(Saved entries)
---
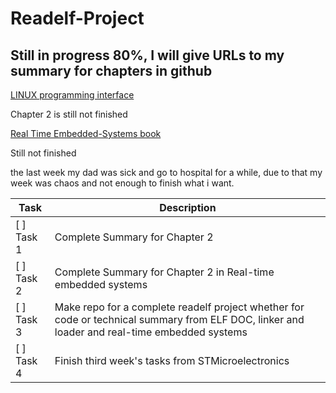 # Readelf-Project

## Still in progress 80%, I will give URLs to my summary for chapters in github

[LINUX programming interface](https://github.com/MinaSaad123/Linux-programming-interface-book)

Chapter 2 is still not finished

[Real Time Embedded-Systems book](https://github.com/MinaSaad123/Real-Time-Embedded-Systems-book)

Still not finished


the last week my dad was sick and go to hospital for a while, due to that my week was chaos and not enough to finish what i want.


|         **Task**         |                                                                   **Description**                                                             |
|--------------------------| ----------------------------------------------------------------------------------------------------------------------------------------------|
|    [ ] Task 1            |                                                              Complete Summary for Chapter 2                                                   |
|    [ ] Task 2            |                                           Complete Summary for Chapter 2 in Real-time embedded systems                                        |
|    [ ] Task 3            | Make repo for a complete readelf project whether for code or technical summary from ELF DOC, linker and loader and real-time embedded systems | 
|    [ ] Task 4            |                                                                Finish third week's tasks from STMicroelectronics                              |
---
All lines from the one with "embedded systems |" through the end of the data must be repeated exactly, and nothing else may be repeated.

|    [ ] Task 3            | Make repo for a complete readelf project whether for code or technical summary from ELF DOC, linker and loader and real-time embedded systems | 
|    [ ] Task 4            |                                                                Finish third week's tasks from STMicroelectronics                              |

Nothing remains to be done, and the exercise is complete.